[Saved data entries]
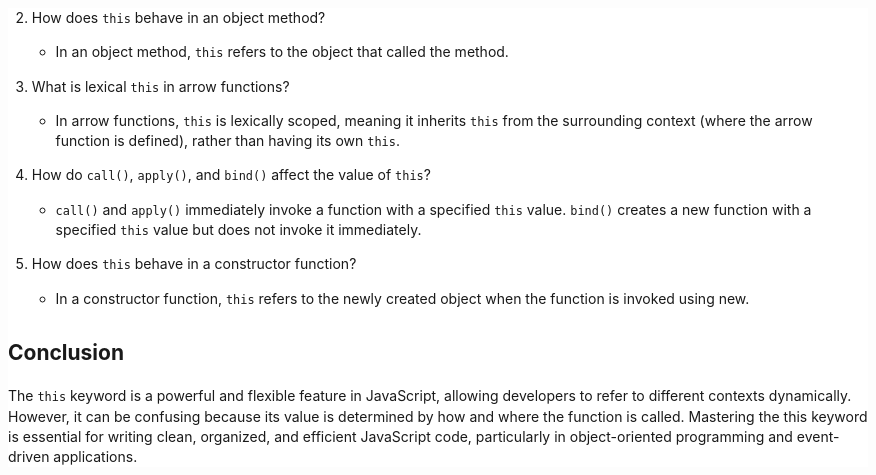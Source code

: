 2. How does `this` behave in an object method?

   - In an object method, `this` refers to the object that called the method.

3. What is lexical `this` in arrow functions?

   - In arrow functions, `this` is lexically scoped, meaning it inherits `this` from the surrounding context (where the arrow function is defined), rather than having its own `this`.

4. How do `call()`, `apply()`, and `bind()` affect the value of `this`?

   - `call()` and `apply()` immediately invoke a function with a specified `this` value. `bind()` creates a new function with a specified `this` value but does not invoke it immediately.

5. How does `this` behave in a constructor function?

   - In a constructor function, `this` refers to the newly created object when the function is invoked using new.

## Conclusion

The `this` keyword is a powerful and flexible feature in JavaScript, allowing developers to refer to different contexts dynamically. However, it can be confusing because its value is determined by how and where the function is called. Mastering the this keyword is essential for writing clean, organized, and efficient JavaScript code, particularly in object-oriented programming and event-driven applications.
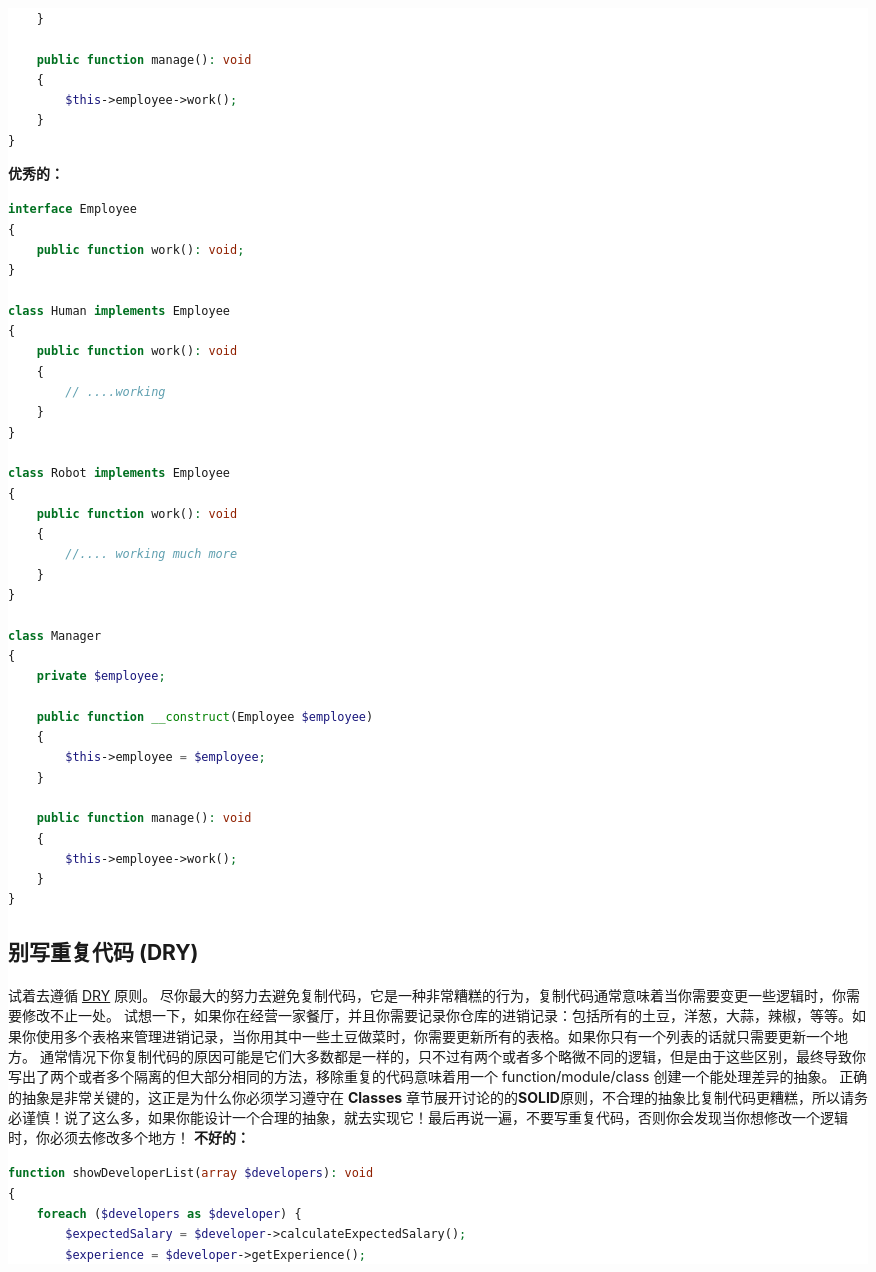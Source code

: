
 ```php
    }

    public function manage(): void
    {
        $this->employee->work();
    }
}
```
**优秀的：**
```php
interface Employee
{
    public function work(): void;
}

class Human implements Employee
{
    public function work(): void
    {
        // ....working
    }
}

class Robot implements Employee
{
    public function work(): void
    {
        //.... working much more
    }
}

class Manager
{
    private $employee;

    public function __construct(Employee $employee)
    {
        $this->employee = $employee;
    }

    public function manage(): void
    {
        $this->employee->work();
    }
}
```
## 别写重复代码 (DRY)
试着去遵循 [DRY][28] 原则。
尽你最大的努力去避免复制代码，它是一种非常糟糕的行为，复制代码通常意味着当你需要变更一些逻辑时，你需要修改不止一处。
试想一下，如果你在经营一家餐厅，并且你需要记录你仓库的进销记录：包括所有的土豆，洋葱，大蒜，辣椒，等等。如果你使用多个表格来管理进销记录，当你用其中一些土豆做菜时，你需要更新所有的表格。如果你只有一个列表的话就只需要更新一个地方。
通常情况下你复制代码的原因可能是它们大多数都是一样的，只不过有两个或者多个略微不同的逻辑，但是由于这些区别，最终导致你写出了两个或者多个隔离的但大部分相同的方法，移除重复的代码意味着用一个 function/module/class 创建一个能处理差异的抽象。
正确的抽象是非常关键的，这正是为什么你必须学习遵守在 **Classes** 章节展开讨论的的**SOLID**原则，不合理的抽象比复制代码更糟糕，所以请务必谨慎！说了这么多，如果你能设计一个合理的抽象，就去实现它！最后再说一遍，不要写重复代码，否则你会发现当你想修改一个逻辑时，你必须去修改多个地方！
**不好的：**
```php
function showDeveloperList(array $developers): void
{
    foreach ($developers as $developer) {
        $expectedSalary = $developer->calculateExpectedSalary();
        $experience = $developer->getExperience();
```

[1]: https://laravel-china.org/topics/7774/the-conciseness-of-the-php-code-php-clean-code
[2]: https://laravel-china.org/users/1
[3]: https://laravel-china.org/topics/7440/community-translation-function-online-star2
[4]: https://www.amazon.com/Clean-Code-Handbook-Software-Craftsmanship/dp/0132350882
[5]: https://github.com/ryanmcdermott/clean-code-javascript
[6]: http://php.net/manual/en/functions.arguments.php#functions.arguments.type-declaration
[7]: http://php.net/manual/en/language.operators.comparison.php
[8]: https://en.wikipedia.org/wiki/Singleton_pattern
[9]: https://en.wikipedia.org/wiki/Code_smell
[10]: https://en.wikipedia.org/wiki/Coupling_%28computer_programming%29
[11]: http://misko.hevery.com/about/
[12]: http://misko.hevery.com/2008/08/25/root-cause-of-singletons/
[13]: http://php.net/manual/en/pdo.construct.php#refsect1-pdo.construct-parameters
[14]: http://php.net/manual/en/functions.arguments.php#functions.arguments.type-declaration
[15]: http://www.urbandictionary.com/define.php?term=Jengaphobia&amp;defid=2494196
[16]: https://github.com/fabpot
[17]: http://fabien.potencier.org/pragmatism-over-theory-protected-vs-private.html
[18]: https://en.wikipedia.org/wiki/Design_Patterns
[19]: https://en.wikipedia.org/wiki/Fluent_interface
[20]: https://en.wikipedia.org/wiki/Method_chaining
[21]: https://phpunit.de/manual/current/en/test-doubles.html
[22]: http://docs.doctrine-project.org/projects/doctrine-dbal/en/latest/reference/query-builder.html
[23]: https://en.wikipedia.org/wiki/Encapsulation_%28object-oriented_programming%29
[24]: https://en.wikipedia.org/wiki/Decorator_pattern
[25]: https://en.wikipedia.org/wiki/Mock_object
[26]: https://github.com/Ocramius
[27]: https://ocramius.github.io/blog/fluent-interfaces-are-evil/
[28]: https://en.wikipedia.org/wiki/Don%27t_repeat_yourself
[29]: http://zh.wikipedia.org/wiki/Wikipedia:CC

TASK TO COMPLETE:
From the records above, return each line that has the string "bind".

RESPONSE TO THIS EXERCISE:
4. How do `call()`, `apply()`, and `bind()` affect the value of `this`?
   - `call()` and `apply()` immediately invoke a function with a specified `this` value. `bind()` creates a new function with a specified `this` value but does not invoke it immediately.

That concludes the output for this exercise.